Big Data Architecture Best Practices
Synchronous vs Async pipelines
Synchronous big data pipelines are a series of data processing components that get triggered when a user invokes an action on a screen. e.g. clicking a button. The user typically waits till a response receives to intimate the user of the results. In contrast in asynchronous implementation, the user initiates the execution of the pipeline and then goes on their merry way till the pipeline intimates the user of the completion of the task.
Asynchronous pipelines are best practice because they design to fulfill the average load of the system (vs. the peak load for synchronous). So the synchronous design aims to maximize asset utilization and costs.
Download your Free Data Warehouse Project Plan Here
Buffering queues
Wherever possible decouple the producers of data and its consumers. Typically this is done through queues that buffer data for some time. This decoupling enables the producers and consumers to work at their own pace and also allows filtering of the data so consumers can select only the data they want
Stateless wherever possible
Design stateless wherever possible. This enables horizontal scalability.
Time to Live
It’s important to consider how long the data in question is valid and exclude the processing of data that is no longer valid. One example of this is data retention settings in Kafka.

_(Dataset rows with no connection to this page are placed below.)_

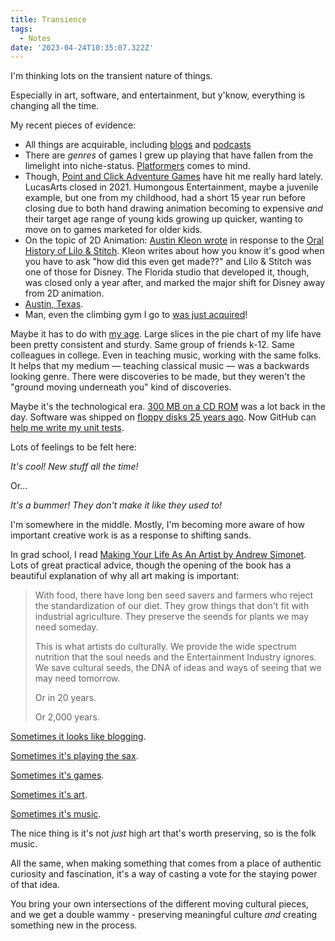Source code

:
 ```yaml
---
title: Transience
tags:
  - Notes
date: '2023-04-24T10:35:07.322Z'
---
```


I'm thinking lots on the transient nature of things.

Especially in art, software, and entertainment, but y'know, everything is changing all the time.

My recent pieces of evidence:

- All things are acquirable, including [blogs](https://css-tricks.com/) and [podcasts](https://syntax.fm/show/600/600th-episode-major-announcement-and-swag-giveaway)
- There are _genres_ of games I grew up playing that have fallen from the limelight into niche-status. [Platformers](https://en.wikipedia.org/wiki/Platform_game) comes to mind.
- Though, [Point and Click Adventure Games](https://en.wikipedia.org/wiki/The_Secret_of_Monkey_Island) have hit me really hard lately. LucasArts closed in 2021. Humongous Entertainment, maybe a juvenile example, but one from my childhood, had a short 15 year run before closing due to both hand drawing animation becoming to expensive _and_ their target age range of young kids growing up quicker, wanting to move on to games marketed for older kids.
- On the topic of 2D Animation: [Austin Kleon wrote](https://austinkleon.com/2023/04/04/the-making-of-lilo-stitch/) in response to the [Oral History of Lilo & Stitch](https://www.vulture.com/2022/10/an-oral-history-of-lilo-and-stitch-a-hand-drawn-miracle.html). Kleon writes about how you know it's good when you have to ask "how did this even get made??" and Lilo & Stitch was one of those for Disney. The Florida studio that developed it, though, was closed only a year after, and marked the major shift for Disney away from 2D animation.
- [Austin, Texas](https://austinkleon.com/tag/change/).
- Man, even the climbing gym I go to [was just acquired](https://www.climbingbusinessjournal.com/movement-purchases-multiple-summit-gyms-in-the-dallas-area/)!

Maybe it has to do with [my age](/30). Large slices in the pie chart of my life have been pretty consistent and sturdy. Same group of friends k-12. Same colleagues in college. Even in teaching music, working with the same folks. It helps that my medium — teaching classical music — was a backwards looking genre. There were discoveries to be made, but they weren't the "ground moving underneath you" kind of discoveries.

Maybe it's the technological era. [300 MB on a CD ROM](https://www.youtube.com/watch?v=mSHUIEDBbl4&ab_channel=NeilCicieregaMusic) was a lot back in the day. Software was shipped on [floppy disks 25 years ago](https://grumpygamer.com/monkey25). Now GitHub can [help me write my unit tests](https://daverupert.com/2022/08/github-copilot/).

Lots of feelings to be felt here:

_It's cool! New stuff all the time!_

Or...

_It's a bummer! They don't make it like they used to!_

I'm somewhere in the middle. Mostly, I'm becoming more aware of how important creative work is as a response to shifting sands.

In grad school, I read [Making Your Life As An Artist by Andrew Simonet](https://www.artistsu.org/making#.ZEV_XOzMITs). Lots of great practical advice, though the opening of the book has a beautiful explanation of why all art making is important:

> With food, there have long ben seed savers and farmers who reject the standardization of our diet. They grow things that don't fit with industrial agriculture. They preserve the seends for plants we may need someday.
>
> This is what artists do culturally. We provide the wide spectrum nutrition that the soul needs and the Entertainment Industry ignores. We save cultural seeds, the DNA of ideas and ways of seeing that we may need tomorrow.
>
> Or in 20 years.
>
> Or 2,000 years.

[Sometimes it looks like blogging](https://www.suppermariobroth.com/).

[Sometimes it's playing the sax](https://www.chrisdpadilla.com/sax).

[Sometimes it's games](https://www.theguardian.com/games/2019/mar/14/hypnospace-outlaw-review-a-surreal-tribute-to-the-90s-internet).

[Sometimes it's art](https://twitter.com/OniriBoy/status/1615047156389535745/photo/1).

[Sometimes it's music](https://surasshu.bandcamp.com/album/3-2).

The nice thing is it's not _just_ high art that's worth preserving, so is the folk music.

All the same, when making something that comes from a place of authentic curiosity and fascination, it's a way of casting a vote for the staying power of that idea.

You bring your own intersections of the different moving cultural pieces, and we get a double wammy - preserving meaningful culture _and_ creating something new in the process.
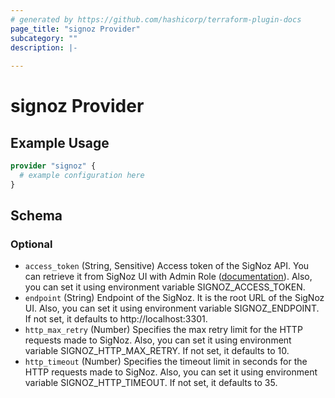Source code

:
 ```yaml
---
# generated by https://github.com/hashicorp/terraform-plugin-docs
page_title: "signoz Provider"
subcategory: ""
description: |-
  
---
```


# signoz Provider

## Example Usage

```terraform
provider "signoz" {
  # example configuration here
}
```

<!-- schema generated by tfplugindocs -->

## Schema

### Optional

- `access_token` (String, Sensitive) Access token of the SigNoz API. You can retrieve it from SigNoz UI with Admin Role ([documentation](https://signoz.io/newsroom/launch-week-1-day-5/#using-access-token)). Also, you can set it using environment variable SIGNOZ_ACCESS_TOKEN.
- `endpoint` (String) Endpoint of the SigNoz. It is the root URL of the SigNoz UI. Also, you can set it using environment variable SIGNOZ_ENDPOINT. If not set, it defaults to http://localhost:3301.
- `http_max_retry` (Number) Specifies the max retry limit for the HTTP requests made to SigNoz. Also, you can set it using environment variable SIGNOZ_HTTP_MAX_RETRY. If not set, it defaults to 10.
- `http_timeout` (Number) Specifies the timeout limit in seconds for the HTTP requests made to SigNoz. Also, you can set it using environment variable SIGNOZ_HTTP_TIMEOUT. If not set, it defaults to 35.
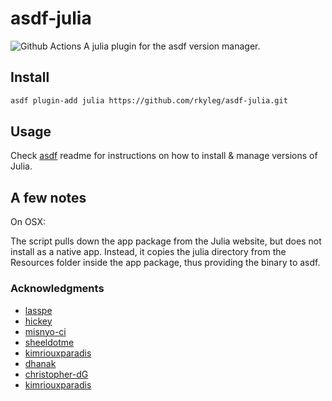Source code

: # asdf-julia
![Github Actions](https://github.com/rkyleg/asdf-julia/workflows/CI/badge.svg)
A julia plugin for the asdf version manager.

## Install

```bash
asdf plugin-add julia https://github.com/rkyleg/asdf-julia.git
```

## Usage

Check [asdf](ashttps://github.com/asdf-vm/asdfdf) readme for instructions on how to install & manage versions of Julia.

## A few notes

On OSX:

The script pulls down the app package from the Julia website, but does not install
as a native app. Instead, it copies the julia directory from the Resources folder
inside the app package, thus providing the binary to asdf.

### Acknowledgments
- [lasspe](https://github.com/lassepe)
- [hickey](https://github.com/hickey)
- [misnyo-ci](https://github.com/misnyo-ci)
- [sheeldotme](https://github.com/sheeldotme)
- [kimriouxparadis](https://github.com/kimriouxparadis)
- [dhanak](https://github.com/dhanak)
- [christopher-dG](https://github.com/christopher-dG)
- [kimriouxparadis](https://github.com/kimriouxparadis)

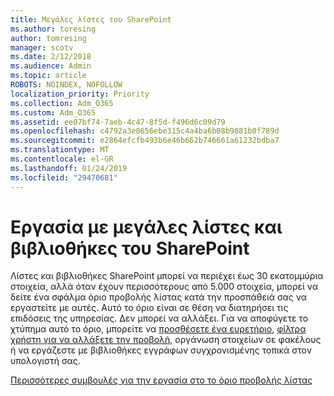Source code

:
 ```yaml
---
title: Μεγάλες λίστες του SharePoint
ms.author: toresing
author: tomresing
manager: scotv
ms.date: 2/12/2018
ms.audience: Admin
ms.topic: article
ROBOTS: NOINDEX, NOFOLLOW
localization_priority: Priority
ms.collection: Adm_O365
ms.custom: Adm_O365
ms.assetid: ee07bf74-7aeb-4c47-8f5d-f496d6c09d79
ms.openlocfilehash: c4792a3e8656ebe315c4a4ba6b08b9881b0f789d
ms.sourcegitcommit: e2864efcfb493b6e46b662b746661a61232bdba7
ms.translationtype: MT
ms.contentlocale: el-GR
ms.lasthandoff: 01/24/2019
ms.locfileid: "29470681"
---
```

# <a name="work-with-large-lists-and-libraries-in-sharepoint"></a>Εργασία με μεγάλες λίστες και βιβλιοθήκες του SharePoint

Λίστες και βιβλιοθήκες SharePoint μπορεί να περιέχει έως 30 εκατομμύρια στοιχεία, αλλά όταν έχουν περισσότερους από 5.000 στοιχεία, μπορεί να δείτε ένα σφάλμα όριο προβολής λίστας κατά την προσπάθειά σας να εργαστείτε με αυτές. Αυτό το όριο είναι σε θέση να διατηρήσει τις επιδόσεις της υπηρεσίας. Δεν μπορεί να αλλάξει. Για να αποφύγετε το χτύπημα αυτό το όριο, μπορείτε να [προσθέσετε ένα ευρετήριο](https://go.microsoft.com/fwlink/?linkid=867784), [φίλτρα χρήστη για να αλλάξετε την προβολή](https://go.microsoft.com/fwlink/?linkid=867786), οργάνωση στοιχείων σε φακέλους ή να εργάζεστε με βιβλιοθήκες εγγράφων συγχρονισμένης τοπικά στον υπολογιστή σας. 
  
[Περισσότερες συμβουλές για την εργασία στο το όριο προβολής λίστας](https://go.microsoft.com/fwlink/?linkid=867787)
  

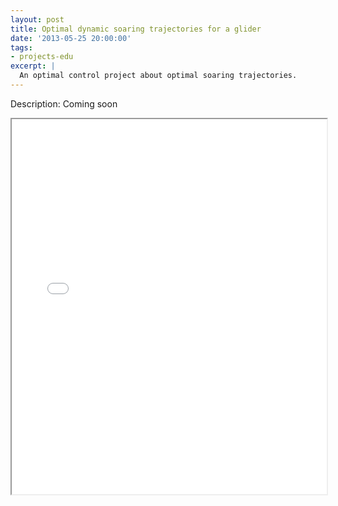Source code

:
 ```yaml
---
layout: post
title: Optimal dynamic soaring trajectories for a glider
date: '2013-05-25 20:00:00'
tags:
- projects-edu
excerpt: |
  An optimal control project about optimal soaring trajectories.
---
```


Description: Coming soon

<iframe src = "/ViewerJS/#/docs/gatech/6511/report.pdf" width='100%' height='600' allowfullscreen webkitallowfullscreen></iframe>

Process and deliver what the customer needs
One of the key design elements on the macro and micro level is processing only data that is consumed (and when it is being consumed). An interesting example of this I saw recently was a stock ticker feed that was fed into Kafka. Subscribers typically monitored only a few companies’ feeds. The overall stock tickers were fed into various topics (companies) and consumers only consumed the companies that they were interested in. Any processing on that data defers to when the user pulled it. Removing the overall load of innumerable other companies.
On a micro-level this is also how Apache spark works where actions on an RDD are deferred till a command to execute is given and processing is optimized at that time.